General characteristics
- Type: Landing Ship Medium
- Displacement: 4,000 t (3,900 long tons)
- Length: 100 m (328 ft 1 in)
- Beam: 16 m (52 ft 6 in)
- Draught: 3.5 m (11 ft 6 in)
- Speed: 15 knots (28 km/h; 17 mph) (maximum)
- Range: 3,400 nautical miles (6,300 km; 3,900 mi)
- Capacity: 500 tonnes cargo
- Troops: 250-282 troops
- Crew: 18-32
- Armament: 1× 30 mm gun (planned)
- Aviation facilities: Flight deck

= McClung-class landing ship medium =

Landing Ship Tank (LST) design by Damen Group

The McClung class is a planned class of Landing Ship Medium (LSM) currently under development for the United States Navy. Formerly known as the Light Amphibious Warship (LAW) program, the class is designed to support the United States Marine Corps' Force Design 2030 concept. Secretary of the Navy Carlos Del Toro announced in January 2025 that the class would be named after Major Megan McClung, the first female Marine Corps officer killed in combat during the Iraq War.
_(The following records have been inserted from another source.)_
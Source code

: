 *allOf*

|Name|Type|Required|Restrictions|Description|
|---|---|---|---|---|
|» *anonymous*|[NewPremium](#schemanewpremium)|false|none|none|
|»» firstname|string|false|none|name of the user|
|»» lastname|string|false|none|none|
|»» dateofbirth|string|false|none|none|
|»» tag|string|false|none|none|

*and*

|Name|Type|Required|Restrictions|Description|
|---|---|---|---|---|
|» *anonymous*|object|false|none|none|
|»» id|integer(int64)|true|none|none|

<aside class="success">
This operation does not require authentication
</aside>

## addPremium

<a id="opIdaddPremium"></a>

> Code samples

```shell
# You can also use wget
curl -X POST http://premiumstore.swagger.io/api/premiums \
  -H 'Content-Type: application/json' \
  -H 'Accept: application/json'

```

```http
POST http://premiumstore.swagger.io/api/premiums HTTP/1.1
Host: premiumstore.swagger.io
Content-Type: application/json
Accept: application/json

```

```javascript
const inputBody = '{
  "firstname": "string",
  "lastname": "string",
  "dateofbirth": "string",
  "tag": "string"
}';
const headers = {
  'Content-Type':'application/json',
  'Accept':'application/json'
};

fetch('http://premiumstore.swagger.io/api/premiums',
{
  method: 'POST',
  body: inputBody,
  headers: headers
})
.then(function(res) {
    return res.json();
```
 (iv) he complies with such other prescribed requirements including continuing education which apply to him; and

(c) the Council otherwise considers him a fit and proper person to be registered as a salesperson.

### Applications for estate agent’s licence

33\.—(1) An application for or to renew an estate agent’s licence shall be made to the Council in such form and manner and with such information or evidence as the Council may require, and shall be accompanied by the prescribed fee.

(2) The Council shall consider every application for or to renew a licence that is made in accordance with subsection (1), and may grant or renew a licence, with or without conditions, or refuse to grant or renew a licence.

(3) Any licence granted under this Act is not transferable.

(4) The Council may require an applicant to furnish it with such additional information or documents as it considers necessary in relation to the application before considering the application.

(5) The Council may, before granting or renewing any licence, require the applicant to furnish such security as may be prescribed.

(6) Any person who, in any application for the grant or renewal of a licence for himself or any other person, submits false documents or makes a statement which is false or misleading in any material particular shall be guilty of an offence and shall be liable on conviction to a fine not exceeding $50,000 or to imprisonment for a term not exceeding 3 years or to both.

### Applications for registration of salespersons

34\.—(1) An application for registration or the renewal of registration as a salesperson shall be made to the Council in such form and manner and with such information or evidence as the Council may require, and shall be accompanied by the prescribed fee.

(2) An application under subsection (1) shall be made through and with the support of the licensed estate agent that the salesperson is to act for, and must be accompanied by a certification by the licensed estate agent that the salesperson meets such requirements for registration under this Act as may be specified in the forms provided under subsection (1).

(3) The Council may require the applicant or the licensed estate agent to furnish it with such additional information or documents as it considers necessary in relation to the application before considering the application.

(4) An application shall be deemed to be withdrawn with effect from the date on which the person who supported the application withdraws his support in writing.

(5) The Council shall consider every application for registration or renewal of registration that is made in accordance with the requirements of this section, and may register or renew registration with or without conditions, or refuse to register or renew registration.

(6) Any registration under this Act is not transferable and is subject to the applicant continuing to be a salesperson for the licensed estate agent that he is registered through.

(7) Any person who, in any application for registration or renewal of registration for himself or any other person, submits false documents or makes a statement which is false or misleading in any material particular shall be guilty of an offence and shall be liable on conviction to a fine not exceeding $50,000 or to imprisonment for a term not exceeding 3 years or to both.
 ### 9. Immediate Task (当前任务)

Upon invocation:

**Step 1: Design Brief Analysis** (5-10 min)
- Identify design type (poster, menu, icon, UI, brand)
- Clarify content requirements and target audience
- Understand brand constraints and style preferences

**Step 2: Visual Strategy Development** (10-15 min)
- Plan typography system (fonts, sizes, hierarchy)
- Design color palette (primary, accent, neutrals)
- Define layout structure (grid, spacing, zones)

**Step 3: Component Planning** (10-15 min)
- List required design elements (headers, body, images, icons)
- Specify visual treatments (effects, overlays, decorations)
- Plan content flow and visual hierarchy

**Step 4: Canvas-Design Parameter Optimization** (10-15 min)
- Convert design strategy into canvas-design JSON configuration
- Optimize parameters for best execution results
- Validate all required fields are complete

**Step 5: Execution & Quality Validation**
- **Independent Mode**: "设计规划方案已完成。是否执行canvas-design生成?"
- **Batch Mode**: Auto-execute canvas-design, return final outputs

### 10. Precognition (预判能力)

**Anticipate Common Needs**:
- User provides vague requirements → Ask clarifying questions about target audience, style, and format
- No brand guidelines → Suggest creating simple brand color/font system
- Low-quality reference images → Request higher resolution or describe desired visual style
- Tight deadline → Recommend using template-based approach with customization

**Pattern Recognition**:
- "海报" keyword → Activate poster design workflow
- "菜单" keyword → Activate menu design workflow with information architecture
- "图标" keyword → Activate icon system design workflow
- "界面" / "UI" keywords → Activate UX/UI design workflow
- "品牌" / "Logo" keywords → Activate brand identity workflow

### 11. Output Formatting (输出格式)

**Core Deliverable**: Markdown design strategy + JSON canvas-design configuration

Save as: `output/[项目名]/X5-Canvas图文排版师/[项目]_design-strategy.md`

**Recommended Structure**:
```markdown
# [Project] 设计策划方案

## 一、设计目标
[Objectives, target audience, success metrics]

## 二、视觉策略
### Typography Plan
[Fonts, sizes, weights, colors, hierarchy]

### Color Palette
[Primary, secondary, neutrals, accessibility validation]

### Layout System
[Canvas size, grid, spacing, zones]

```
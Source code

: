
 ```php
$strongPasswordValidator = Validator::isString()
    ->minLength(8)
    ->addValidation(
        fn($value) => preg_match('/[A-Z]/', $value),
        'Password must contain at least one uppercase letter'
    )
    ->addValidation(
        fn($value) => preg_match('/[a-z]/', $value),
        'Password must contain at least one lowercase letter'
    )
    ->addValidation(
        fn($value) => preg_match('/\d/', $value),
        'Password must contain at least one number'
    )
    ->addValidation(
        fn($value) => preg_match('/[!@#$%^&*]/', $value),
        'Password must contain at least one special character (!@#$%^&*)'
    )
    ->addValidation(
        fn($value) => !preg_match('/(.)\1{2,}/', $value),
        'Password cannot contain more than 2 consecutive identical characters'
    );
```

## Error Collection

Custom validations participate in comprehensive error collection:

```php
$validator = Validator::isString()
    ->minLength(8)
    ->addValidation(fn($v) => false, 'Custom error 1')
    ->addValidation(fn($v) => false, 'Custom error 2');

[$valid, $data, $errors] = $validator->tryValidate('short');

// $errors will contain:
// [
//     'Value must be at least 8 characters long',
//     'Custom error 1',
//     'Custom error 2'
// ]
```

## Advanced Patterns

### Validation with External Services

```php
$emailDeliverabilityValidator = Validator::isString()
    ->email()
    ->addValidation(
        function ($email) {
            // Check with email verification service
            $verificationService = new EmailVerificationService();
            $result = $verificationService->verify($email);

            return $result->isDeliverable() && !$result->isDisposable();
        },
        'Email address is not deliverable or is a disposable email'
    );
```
== Design and development ==
The program originated as the Light Amphibious Warship (LAW) in 2020. After initial industry bids for a custom design were deemed too expensive (exceeding $350 million per hull), the U.S. Navy pivoted in 2024 to a non-developmental commercial design to lower costs and speed up production.

In December 2025, NAVSEA officially selected the Dutch shipbuilder Damen’s LST 100 as the technical basis for the class, purchasing the data package for approximately $3.3 million.

On February 17 2026, NAVSEA put out a request for proposal for a Vessel Construction Manager (VCM). The VCM will manage the construction of the vessels and contracts with shipyards and suppliers.

== Ships in class ==
The Navy plans to build 18 to 35 ships of this class. To maximize the domestic industrial base, the Navy is using a Vessel Construction Manager (VCM) model, where a commercial entity manages the design and coordinates construction across multiple U.S. shipyards.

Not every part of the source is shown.